TAR & GZIP into multiple files - Setup

This is a discussion on TAR & GZIP into multiple files - Setup ; Hi all, Is it possible to tar + gzip a huge directory and split into multiple archives ? The command I used to use is cd /data/ (which has a directory "output" under it) tar -czf /backup/data_May2007.tar.gz output This output ...

+ Reply to Thread
Results 1 to 6 of 6

Thread: TAR & GZIP into multiple files

  1. TAR & GZIP into multiple files

    Hi all,

    Is it possible to tar + gzip a huge directory and split into multiple
    archives ?

    The command I used to use is

    cd /data/ (which has a directory "output" under it)
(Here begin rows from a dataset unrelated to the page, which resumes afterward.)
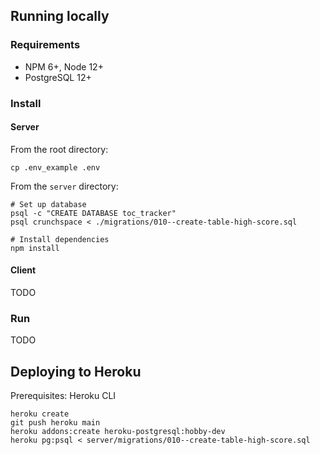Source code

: ## Running locally

### Requirements

- NPM 6+, Node 12+
- PostgreSQL 12+

### Install

#### Server

From the root directory:
```
cp .env_example .env
```

From the `server` directory:
```
# Set up database
psql -c "CREATE DATABASE toc_tracker"
psql crunchspace < ./migrations/010--create-table-high-score.sql

# Install dependencies
npm install
```

#### Client

TODO

### Run

TODO

## Deploying to Heroku
Prerequisites: Heroku CLI

```
heroku create
git push heroku main
heroku addons:create heroku-postgresql:hobby-dev
heroku pg:psql < server/migrations/010--create-table-high-score.sql
```
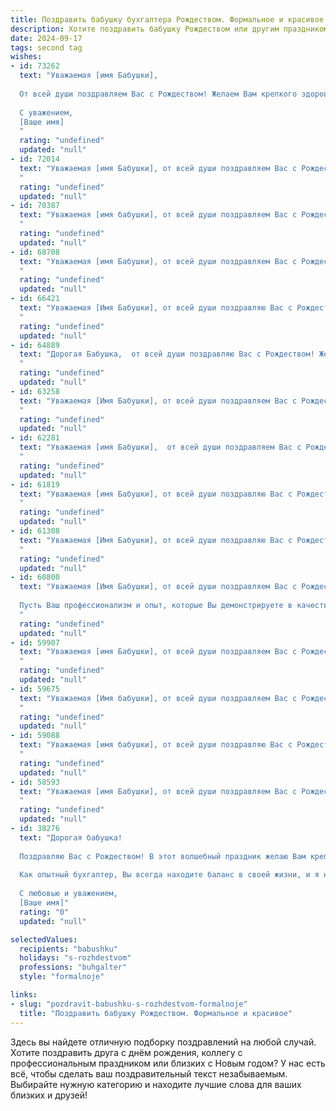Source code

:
 ```yaml
---
title: Поздравить бабушку бухгалтера Рождеством. Формальное и красивое
description: Хотите поздравить бабушку Рождеством или другим праздником? Наш ИИ создаст незабываемое поздравление, а вы обязательно выделитесь среди других.  
date: 2024-09-17
tags: second tag
wishes:
- id: 73262
  text: "Уважаемая [имя Бабушки],
  
  От всей души поздравляем Вас с Рождеством! Желаем Вам крепкого здоровья, семейного тепла, душевной гармонии и благополучия. Пусть этот светлый праздник принесет Вам мир, любовь и радость!
  
  С уважением,
  [Ваше имя]
  "
  rating: "undefined"
  updated: "null"
- id: 72014
  text: "Уважаемая [имя Бабушки], от всей души поздравляем Вас с Рождеством Христовым! Желаем Вам крепкого здоровья, душевного тепла, благополучия и радости в этот светлый праздник. Пусть в Вашем доме всегда царят мир, любовь и достаток.
  "
  rating: "undefined"
  updated: "null"
- id: 70387
  text: "Уважаемая [имя бабушки], от всей души поздравляем Вас с Рождеством Христовым! Желаем Вам крепкого здоровья, душевного тепла и благополучия. Пусть этот светлый праздник принесет в Вашу жизнь радость, мир и любовь.  Пусть в Новом году Вас окружают только близкие и любимые люди, а удача во всех начинаниях всегда будет с Вами!
  "
  rating: "undefined"
  updated: "null"
- id: 68708
  text: "Уважаемая [имя Бабушки], от всей души поздравляем Вас с Рождеством! Желаем Вам крепкого здоровья, семейного тепла, благополучия и праздничного настроения. Пусть этот светлый праздник принесет Вам радость, мир и гармонию.
  "
  rating: "undefined"
  updated: "null"
- id: 66421
  text: "Уважаемая [Имя Бабушки], от всей души поздравляю Вас с Рождеством! Пусть этот светлый праздник принесёт Вам здоровье, благополучие и мир в душе. Желаю, чтобы в Вашем доме всегда царили уют и тепло, а Ваши профессиональные успехи, как бухгалтера, приносили только радость.
  "
  rating: "undefined"
  updated: "null"
- id: 64889
  text: "Дорогая Бабушка,  от всей души поздравляю Вас с Рождеством! Желаю Вам крепкого здоровья, благополучия и душевного тепла в этот светлый праздник. Пусть этот день наполнит Ваш дом радостью и счастьем, а Новый год принесет новые успехи и благоприятные события.
  "
  rating: "undefined"
  updated: "null"
- id: 63258
  text: "Уважаемая [Имя Бабушки], от всей души поздравляем Вас с Рождеством! Желаем Вам крепкого здоровья, душевного тепла, семейного благополучия и  успехов в Вашей работе. Пусть Новый год принесет Вам  радость, мир и процветание.
  "
  rating: "undefined"
  updated: "null"
- id: 62281
  text: "Уважаемая [имя Бабушки],  от всей души поздравляем Вас с Рождеством!  Желаем Вам крепкого здоровья, душевного тепла,  спокойствия и благополучия в Новом году. Пусть  Ваша работа бухгалтером всегда приносит Вам удовлетворение и  успех. Счастливого Рождества!
  "
  rating: "undefined"
  updated: "null"
- id: 61819
  text: "Уважаемая [имя Бабушки], от всей души поздравляю Вас с Рождеством! Желаю Вам крепкого здоровья, душевного тепла, радости и благополучия в новом году. Пусть праздничное настроение согревает Вас всегда, а профессиональные успехи вдохновляют на новые свершения!
  "
  rating: "undefined"
  updated: "null"
- id: 61308
  text: "Уважаемая [Имя Бабушки], от всей души поздравляю Вас с Рождеством! Желаю Вам крепкого здоровья, душевного тепла и праздничного настроения. Пусть этот светлый праздник принесет Вам радость, мир и благополучие.
  "
  rating: "undefined"
  updated: "null"
- id: 60800
  text: "Уважаемая [Имя Бабушки], от всей души поздравляем Вас с Рождеством! Желаем Вам крепкого здоровья, душевного спокойствия и праздничного настроения. Пусть этот светлый праздник принесет в Ваш дом мир, любовь и радость.
  
  Пусть Ваш профессионализм и опыт, которые Вы демонстрируете в качестве бухгалтера, продолжают приносить Вам удовлетворение и признание. С Рождеством!
  "
  rating: "undefined"
  updated: "null"
- id: 59907
  text: "Уважаемая [имя Бабушки], от всей души поздравляем Вас с Рождеством Христовым! Желаем Вам крепкого здоровья, семейного благополучия, радости и мира в душе. Пусть этот светлый праздник принесет Вам только добрые вести и исполнение самых заветных желаний.
  "
  rating: "undefined"
  updated: "null"
- id: 59675
  text: "Уважаемая [Имя бабушки], от всей души поздравляем Вас с Рождеством Христовым! Желаем Вам крепкого здоровья, душевного тепла и семейного благополучия. Пусть наступающий год принесет Вам радость, мир и процветание! Счастливых рождественских праздников!
  "
  rating: "undefined"
  updated: "null"
- id: 59088
  text: "Уважаемая [имя бабушки], от всей души поздравляю Вас с Рождеством! Желаю Вам крепкого здоровья, душевного тепла, радости, благополучия и всех благ. Пусть этот светлый праздник принесёт Вам мир, покой и любовь.
  "
  rating: "undefined"
  updated: "null"
- id: 58593
  text: "Уважаемая [имя Бабушки], от всей души поздравляем Вас с Рождеством Христовым! Желаем Вам крепкого здоровья, благополучия, душевного тепла и радости в этот светлый праздник. Пусть в Вашем доме всегда царит уют, любовь и достаток, а Ваш профессиональный опыт, как опытного бухгалтера, приносит Вам заслуженное уважение и признание.
  "
  rating: "undefined"
  updated: "null"
- id: 38276
  text: "Дорогая бабушка!
  
  Поздравляю Вас с Рождеством! В этот волшебный праздник желаю Вам крепкого здоровья, счастья и мирного благополучия. Пусть в Вашем доме всегда царит уют и любовь, а жизнь будет наполнена яркими моментами и радостными событиями.
  
  Как опытный бухгалтер, Вы всегда находите баланс в своей жизни, и я надеюсь, что Новый год принесет Вам только положительные эмоции и удачу во всех начинаниях. Пусть Ваша доброта и мудрость освещают путь не только Вам, но и всем, кто Вас окружает.
  
  С любовью и уважением,
  [Ваше имя]"
  rating: "0"
  updated: "null"

selectedValues:
  recipients: "babushku"
  holidays: "s-rozhdestvom"
  professions: "buhgalter"
  style: "formalnoje"

links:
- slug: "pozdravit-babushku-s-rozhdestvom-formalnoje"
  title: "Поздравить бабушку Рождеством. Формальное и красивое"
---
```


Здесь вы найдете отличную подборку поздравлений на любой случай. 
Хотите поздравить друга с днём рождения, коллегу с профессиональным праздником или близких с Новым годом? У нас есть всё, чтобы сделать ваш поздравительный текст незабываемым. Выбирайте нужную категорию и находите лучшие слова для ваших близких и друзей!
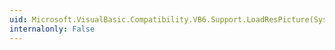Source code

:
 ```yaml
---
uid: Microsoft.VisualBasic.Compatibility.VB6.Support.LoadResPicture(System.Object,Microsoft.VisualBasic.Compatibility.VB6.LoadResConstants)
internalonly: False
---
```

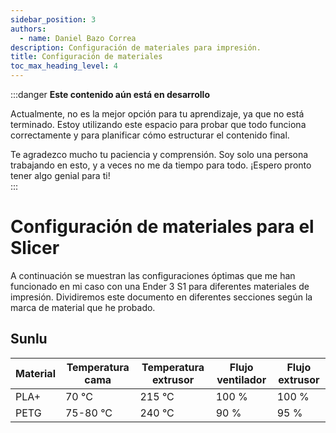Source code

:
 ```yaml
---
sidebar_position: 3
authors:
  - name: Daniel Bazo Correa
description: Configuración de materiales para impresión.
title: Configuración de materiales
toc_max_heading_level: 4
---
```


:::danger **Este contenido aún está en desarrollo**

Actualmente, no es la mejor opción para tu aprendizaje, ya que no está
terminado. Estoy utilizando este espacio para probar que todo funciona
correctamente y para planificar cómo estructurar el contenido final.

Te agradezco mucho tu paciencia y comprensión. Soy solo una persona trabajando
en esto, y a veces no me da tiempo para todo. ¡Espero pronto tener algo genial
para ti!  
:::

# Configuración de materiales para el Slicer

A continuación se muestran las configuraciones óptimas que me han funcionado en
mi caso con una Ender 3 S1 para diferentes materiales de impresión. Dividiremos
este documento en diferentes secciones según la marca de material que he
probado.

## Sunlu

| Material | Temperatura cama | Temperatura extrusor | Flujo ventilador | Flujo extrusor |
| -------- | ---------------- | -------------------- | ---------------- | -------------- |
| PLA+     | 70 °C            | 215 °C               | 100 %            | 100 %          |
| PETG     | 75-80 °C         | 240 °C               | 90 %             | 95 %           |
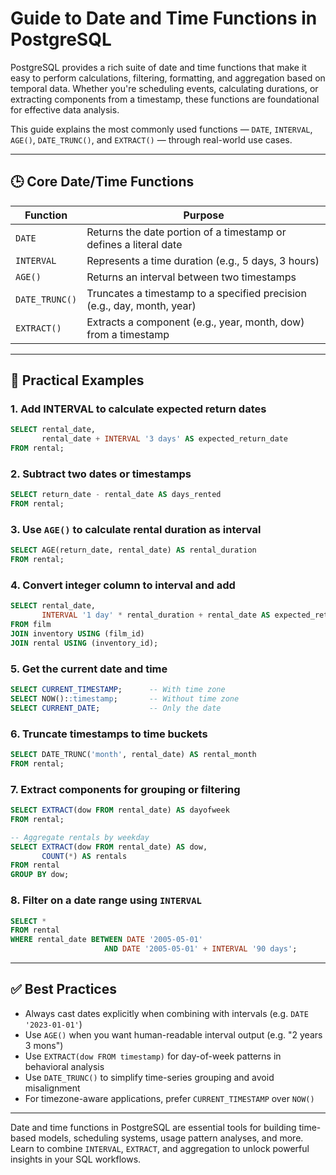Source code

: # Guide to Date and Time Functions in PostgreSQL

PostgreSQL provides a rich suite of date and time functions that make it easy to perform calculations, filtering, formatting, and aggregation based on temporal data. Whether you're scheduling events, calculating durations, or extracting components from a timestamp, these functions are foundational for effective data analysis.

This guide explains the most commonly used functions — `DATE`, `INTERVAL`, `AGE()`, `DATE_TRUNC()`, and `EXTRACT()` — through real-world use cases.

---

## 🕒 Core Date/Time Functions

| Function       | Purpose                                                                 |
| -------------- | ----------------------------------------------------------------------- |
| `DATE`         | Returns the date portion of a timestamp or defines a literal date       |
| `INTERVAL`     | Represents a time duration (e.g., 5 days, 3 hours)                      |
| `AGE()`        | Returns an interval between two timestamps                              |
| `DATE_TRUNC()` | Truncates a timestamp to a specified precision (e.g., day, month, year) |
| `EXTRACT()`    | Extracts a component (e.g., year, month, dow) from a timestamp          |

---

## 🔧 Practical Examples

### 1. Add INTERVAL to calculate expected return dates

```sql
SELECT rental_date,
       rental_date + INTERVAL '3 days' AS expected_return_date
FROM rental;
```

### 2. Subtract two dates or timestamps

```sql
SELECT return_date - rental_date AS days_rented
FROM rental;
```

### 3. Use `AGE()` to calculate rental duration as interval

```sql
SELECT AGE(return_date, rental_date) AS rental_duration
FROM rental;
```

### 4. Convert integer column to interval and add

```sql
SELECT rental_date,
       INTERVAL '1 day' * rental_duration + rental_date AS expected_return_date
FROM film
JOIN inventory USING (film_id)
JOIN rental USING (inventory_id);
```

### 5. Get the current date and time

```sql
SELECT CURRENT_TIMESTAMP;      -- With time zone
SELECT NOW()::timestamp;       -- Without time zone
SELECT CURRENT_DATE;           -- Only the date
```

### 6. Truncate timestamps to time buckets

```sql
SELECT DATE_TRUNC('month', rental_date) AS rental_month
FROM rental;
```

### 7. Extract components for grouping or filtering

```sql
SELECT EXTRACT(dow FROM rental_date) AS dayofweek
FROM rental;

-- Aggregate rentals by weekday
SELECT EXTRACT(dow FROM rental_date) AS dow,
       COUNT(*) AS rentals
FROM rental
GROUP BY dow;
```

### 8. Filter on a date range using `INTERVAL`

```sql
SELECT *
FROM rental
WHERE rental_date BETWEEN DATE '2005-05-01'
                     AND DATE '2005-05-01' + INTERVAL '90 days';
```

---

## ✅ Best Practices

* Always cast dates explicitly when combining with intervals (e.g. `DATE '2023-01-01'`)
* Use `AGE()` when you want human-readable interval output (e.g. "2 years 3 mons")
* Use `EXTRACT(dow FROM timestamp)` for day-of-week patterns in behavioral analysis
* Use `DATE_TRUNC()` to simplify time-series grouping and avoid misalignment
* For timezone-aware applications, prefer `CURRENT_TIMESTAMP` over `NOW()`

---

Date and time functions in PostgreSQL are essential tools for building time-based models, scheduling systems, usage pattern analyses, and more. Learn to combine `INTERVAL`, `EXTRACT`, and aggregation to unlock powerful insights in your SQL workflows.
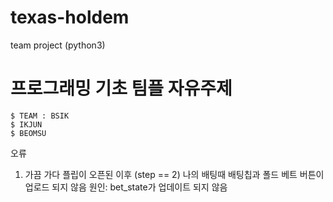 # texas-holdem
team project (python3)

# 프로그래밍 기초 팀플 자유주제
```
$ TEAM : BSIK  
$ IKJUN  
$ BEOMSU
```



오류

1. 가끔 가다 플립이 오픈된 이후 (step == 2) 나의 배팅때 배팅칩과 폴드 베트 버튼이 업로드 되지 않음
원인: bet_state가 업데이트 되지 않음
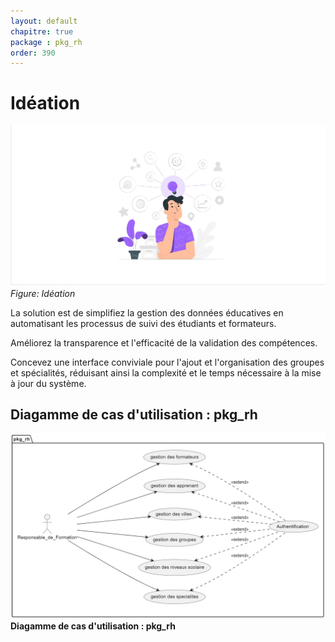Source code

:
 ```yaml
---
layout: default
chapitre: true
package : pkg_rh
order: 390
---
```


# Idéation

![Idéation : pkg_rh](./images/ideation.png)
*Figure: Idéation*

<!-- note -->

La solution est de simplifiez la gestion des données éducatives en automatisant les processus de suivi des étudiants et formateurs.

Améliorez la transparence et l'efficacité de la validation des compétences.

Concevez une interface conviviale pour l'ajout et l'organisation des groupes et spécialités, réduisant ainsi la complexité et le temps nécessaire à la mise à jour du système.

## Diagamme de cas d'utilisation : pkg_rh

![Diagamme de cas d'utilisation : pkg_rh](./images/use-case.PNG)
**Diagamme de cas d'utilisation : pkg_rh**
    tar -czf /backup/data_May2007.tar.gz output

    This output folder contains about a million files and after
    compression the archive take the space about 15 Gb.

    I want to separate the archive into DVD size but I don't want to use
    up too much space to do all the operation.Any quick one line command I
    can achieve it? Thanks.


  2. Re: TAR & GZIP into multiple files

    Christopher Ho wrote:
    > Hi all,
    >
    > Is it possible to tar + gzip a huge directory and split into multiple
    > archives ?
    >
    > The command I used to use is
    >
    > cd /data/ (which has a directory "output" under it)
    >
    > tar -czf /backup/data_May2007.tar.gz output
    >
    > This output folder contains about a million files and after
    > compression the archive take the space about 15 Gb.
    >
    > I want to separate the archive into DVD size but I don't want to use
    > up too much space to do all the operation.Any quick one line command I
    > can achieve it? Thanks.
    >



    IIRC you can 'split' a tarfile using some command or other..yup.
    'split' haha.

    Probably best to do the tar and pipe it to split, then compress the
    resultant files..not sure about reassembling a zipped file..guess it
    SHOULD work..

    However i'd be more inclined to split the data directory into subdirs,
    and make a tar of each one..


  3. Re: TAR & GZIP into multiple files

    On Thu, 12 Jul 2007 15:06:53 +0000, Christopher Ho wrote:

    > Hi all,
    >
    > Is it possible to tar + gzip a huge directory and split into multiple
    > archives ?
    >
    > The command I used to use is
    >
    > cd /data/ (which has a directory "output" under it)
    >
    > tar -czf /backup/data_May2007.tar.gz output
    >
    > This output folder contains about a million files and after
    > compression the archive take the space about 15 Gb.
    >
    > I want to separate the archive into DVD size but I don't want to use
    > up too much space to do all the operation.Any quick one line command I
    > can achieve it? Thanks.
    >

    I am not sure about minimizing space used by potential intermediate files,
    but one trick is to use the command split. man split.
    Split breaks a larger file into blocks of the specified size.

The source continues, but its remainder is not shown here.